Beginning with the line that contains "- Click on **Connect a new Policy Set**" in the material below, print each line exactly until the line that contains "- Queue Plan -> Cost-Control-Test-1-Pass-case" has been printed, then stop.

### Provided entries:
• • • •
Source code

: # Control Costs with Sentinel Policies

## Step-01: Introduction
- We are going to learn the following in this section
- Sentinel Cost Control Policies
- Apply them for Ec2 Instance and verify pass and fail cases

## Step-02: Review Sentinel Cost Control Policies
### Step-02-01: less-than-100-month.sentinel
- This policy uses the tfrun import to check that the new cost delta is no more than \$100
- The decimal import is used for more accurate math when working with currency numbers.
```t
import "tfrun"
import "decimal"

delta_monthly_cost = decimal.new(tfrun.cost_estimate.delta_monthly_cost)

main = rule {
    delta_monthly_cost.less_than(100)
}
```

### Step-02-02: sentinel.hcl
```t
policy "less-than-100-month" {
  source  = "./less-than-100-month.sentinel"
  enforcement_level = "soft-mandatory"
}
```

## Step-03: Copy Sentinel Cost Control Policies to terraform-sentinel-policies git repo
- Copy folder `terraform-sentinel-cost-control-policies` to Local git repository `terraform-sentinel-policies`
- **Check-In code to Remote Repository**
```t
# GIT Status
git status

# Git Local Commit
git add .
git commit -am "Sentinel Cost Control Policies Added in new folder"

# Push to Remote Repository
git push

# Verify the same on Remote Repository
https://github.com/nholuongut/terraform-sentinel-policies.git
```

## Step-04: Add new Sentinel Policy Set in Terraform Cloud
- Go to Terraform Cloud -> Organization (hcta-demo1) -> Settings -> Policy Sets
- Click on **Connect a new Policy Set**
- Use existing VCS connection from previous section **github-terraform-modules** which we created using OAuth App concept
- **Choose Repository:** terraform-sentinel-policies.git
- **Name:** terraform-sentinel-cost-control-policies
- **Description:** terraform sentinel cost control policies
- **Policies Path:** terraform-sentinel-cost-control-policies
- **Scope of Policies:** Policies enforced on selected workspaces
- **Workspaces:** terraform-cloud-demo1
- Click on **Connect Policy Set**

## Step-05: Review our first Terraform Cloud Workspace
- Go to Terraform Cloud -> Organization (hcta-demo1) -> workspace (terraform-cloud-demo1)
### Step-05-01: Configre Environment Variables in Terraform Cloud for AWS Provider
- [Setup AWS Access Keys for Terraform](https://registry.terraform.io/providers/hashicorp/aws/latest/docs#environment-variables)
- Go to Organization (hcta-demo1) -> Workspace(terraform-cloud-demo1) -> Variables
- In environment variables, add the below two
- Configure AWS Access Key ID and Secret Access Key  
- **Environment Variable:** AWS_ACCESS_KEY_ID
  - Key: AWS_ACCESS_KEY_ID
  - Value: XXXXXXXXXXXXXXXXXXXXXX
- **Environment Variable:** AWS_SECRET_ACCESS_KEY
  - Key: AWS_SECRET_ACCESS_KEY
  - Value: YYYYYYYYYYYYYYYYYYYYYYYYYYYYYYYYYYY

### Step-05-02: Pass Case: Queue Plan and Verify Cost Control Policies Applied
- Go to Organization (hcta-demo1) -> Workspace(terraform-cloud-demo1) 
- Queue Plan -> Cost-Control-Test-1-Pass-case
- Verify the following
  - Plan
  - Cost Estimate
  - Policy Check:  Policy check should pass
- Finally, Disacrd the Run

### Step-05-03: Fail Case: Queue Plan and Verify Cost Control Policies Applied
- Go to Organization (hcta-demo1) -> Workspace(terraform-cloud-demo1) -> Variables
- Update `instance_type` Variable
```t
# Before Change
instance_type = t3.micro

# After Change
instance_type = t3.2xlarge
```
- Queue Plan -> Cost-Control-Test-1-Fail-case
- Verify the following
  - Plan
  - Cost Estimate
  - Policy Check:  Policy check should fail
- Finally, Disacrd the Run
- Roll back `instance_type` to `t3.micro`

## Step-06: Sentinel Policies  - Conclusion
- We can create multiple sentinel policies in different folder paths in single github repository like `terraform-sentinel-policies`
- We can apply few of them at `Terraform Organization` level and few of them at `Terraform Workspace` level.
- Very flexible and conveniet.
• • • •
### Result:
- Click on **Connect a new Policy Set**
- Use existing VCS connection from previous section **github-terraform-modules** which we created using OAuth App concept
- **Choose Repository:** terraform-sentinel-policies.git
- **Name:** terraform-sentinel-cost-control-policies
- **Description:** terraform sentinel cost control policies
- **Policies Path:** terraform-sentinel-cost-control-policies
- **Scope of Policies:** Policies enforced on selected workspaces
- **Workspaces:** terraform-cloud-demo1
- Click on **Connect Policy Set**

## Step-05: Review our first Terraform Cloud Workspace
- Go to Terraform Cloud -> Organization (hcta-demo1) -> workspace (terraform-cloud-demo1)
### Step-05-01: Configre Environment Variables in Terraform Cloud for AWS Provider
- [Setup AWS Access Keys for Terraform](https://registry.terraform.io/providers/hashicorp/aws/latest/docs#environment-variables)
- Go to Organization (hcta-demo1) -> Workspace(terraform-cloud-demo1) -> Variables
- In environment variables, add the below two
- Configure AWS Access Key ID and Secret Access Key  
- **Environment Variable:** AWS_ACCESS_KEY_ID
  - Key: AWS_ACCESS_KEY_ID
  - Value: XXXXXXXXXXXXXXXXXXXXXX
- **Environment Variable:** AWS_SECRET_ACCESS_KEY
  - Key: AWS_SECRET_ACCESS_KEY
  - Value: YYYYYYYYYYYYYYYYYYYYYYYYYYYYYYYYYYY

### Step-05-02: Pass Case: Queue Plan and Verify Cost Control Policies Applied
- Go to Organization (hcta-demo1) -> Workspace(terraform-cloud-demo1) 
- Queue Plan -> Cost-Control-Test-1-Pass-case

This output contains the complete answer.